Among the entries below, determine how many lines contain the word "https" and state only that figure.

•••••

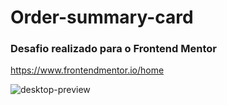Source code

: ﻿# Order-summary-card
### Desafio realizado para o Frontend Mentor
https://www.frontendmentor.io/home

![desktop-preview](https://user-images.githubusercontent.com/79275217/152925425-f4e3e5ff-ec59-41e6-8bac-dbda9c214312.jpg)
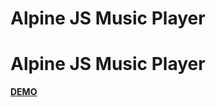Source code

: <!DOCTYPE html>
<html>
<head>
	<h1>Alpine JS Music Player</h1>
</head>
<body>
	<h1>Alpine JS Music Player</h1>
	<a href="https://vasileclaudiu.github.io/alpjsmusicplayer/"><strong>DEMO</strong></a>
</body>
</html>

•••••

▶ _ANSWER TO THE PROBLEM_
3